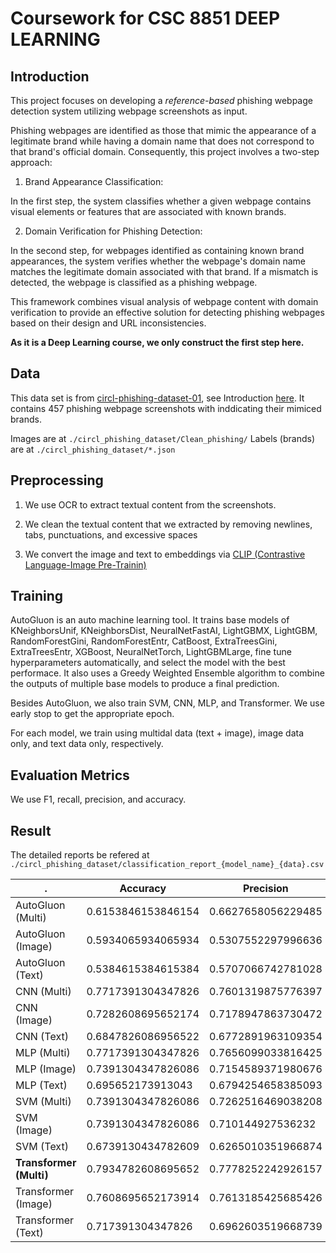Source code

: # Coursework for CSC 8851 DEEP LEARNING

## Introduction
This project focuses on developing a *reference-based* phishing webpage detection system utilizing webpage screenshots as input.

Phishing webpages are identified as those that mimic the appearance of a legitimate brand while having a domain name that does not correspond to that brand's official domain. Consequently, this project involves a two-step approach:

1. Brand Appearance Classification:

In the first step, the system classifies whether a given webpage contains visual elements or features that are associated with known brands.

2. Domain Verification for Phishing Detection:

In the second step, for webpages identified as containing known brand appearances, the system verifies whether the webpage's domain name matches the legitimate domain associated with that brand.
If a mismatch is detected, the webpage is classified as a phishing webpage.

This framework combines visual analysis of webpage content with domain verification to provide an effective solution for detecting phishing webpages based on their design and URL inconsistencies. 

**As it is a Deep Learning course, we only construct the first step here.**

## Data

This data set is from [circl-phishing-dataset-01](https://www.circl.lu/opendata/datasets/circl-phishing-dataset-01/), see Introduction [here](https://www.circl.lu/opendata/circl-phishing-dataset-01/). It contains 457 phishing webpage screenshots with inddicating their mimiced brands.

Images are at ```./circl_phishing_dataset/Clean_phishing/```
Labels (brands) are at ```./circl_phishing_dataset/*.json ```

## Preprocessing
1. We use OCR to extract textual content from the screenshots.
2. We clean the textual content that we extracted by removing newlines, tabs, punctuations, and excessive spaces

3. We convert the image and text to embeddings via [CLIP (Contrastive Language-Image Pre-Trainin)](https://github.com/openai/CLIP)

## Training 
AutoGluon is an auto machine learning tool. It trains base models of KNeighborsUnif, KNeighborsDist, NeuralNetFastAI, LightGBMX, LightGBM, RandomForestGini, RandomForestEntr, CatBoost, ExtraTreesGini, ExtraTreesEntr, XGBoost, NeuralNetTorch, LightGBMLarge, fine tune hyperparameters automatically, and select the model with the best performace. It also uses a Greedy Weighted Ensemble algorithm to combine the outputs of multiple base models to produce a final prediction.

Besides AutoGluon, we also train SVM, CNN, MLP, and Transformer. We use early stop to get the appropriate epoch.

For each model, we train using multidal data (text + image), image data only, and text data only, respectively.

## Evaluation Metrics
We use F1, recall, precision, and accuracy.

## Result
The detailed reports be refered at ```./circl_phishing_dataset/classification_report_{model_name}_{data}.csv```

.|Accuracy|Precision|Recall|F1
-|-|-|-|-
AutoGluon (Multi)|0.6153846153846154|0.6627658056229485|0.6153846153846154|0.6202202559345417
AutoGluon (Image)|0.5934065934065934|0.5307552297996636|0.5934065934065934|0.5471171620141871
AutoGluon (Text)|0.5384615384615384|0.5707066742781028|0.5384615384615384|0.5314354432001491
CNN (Multi)|0.7717391304347826|0.7601319875776397|0.7717391304347826|0.7488412979461572
CNN (Image)|0.7282608695652174|0.7178947863730472|0.7282608695652174|0.684295318918081
CNN (Text)|0.6847826086956522|0.6772891963109354|0.6847826086956522|0.6549385772615682
MLP (Multi)|0.7717391304347826|0.7656099033816425|0.7717391304347826|0.7480891994478951
MLP (Image)|0.7391304347826086|0.7154589371980676|0.7391304347826086|0.7162460045040137
MLP (Text)|0.695652173913043|0.6794254658385093|0.6956521739130435|0.6752547395769902
SVM (Multi)|0.7391304347826086|0.7262516469038208|0.7391304347826086|0.7020174156619169
SVM (Image)|0.7391304347826086|0.710144927536232|0.7391304347826086|0.7032042061675928
SVM (Text)|0.6739130434782609|0.6265010351966874|0.6739130434782609|0.6312493665754535
<b>Transformer (Multi)|0.7934782608695652|0.7778252242926157|0.7934782608695652|0.7734424427519057</b>
Transformer (Image)|0.7608695652173914|0.7613185425685426|0.7608695652173914|0.747616061474757
Transformer (Text)|0.717391304347826|0.6962603519668739|0.717391304347826|0.6938017598343685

━━━━━━━━━━━━━━━━━━━━━━━━━━━━━━

* **What you should do**:
Copy each line above where the string "contains" occurs.

* **Task output**:
In the first step, the system classifies whether a given webpage contains visual elements or features that are associated with known brands.
This data set is from [circl-phishing-dataset-01](https://www.circl.lu/opendata/datasets/circl-phishing-dataset-01/), see Introduction [here](https://www.circl.lu/opendata/circl-phishing-dataset-01/). It contains 457 phishing webpage screenshots with inddicating their mimiced brands.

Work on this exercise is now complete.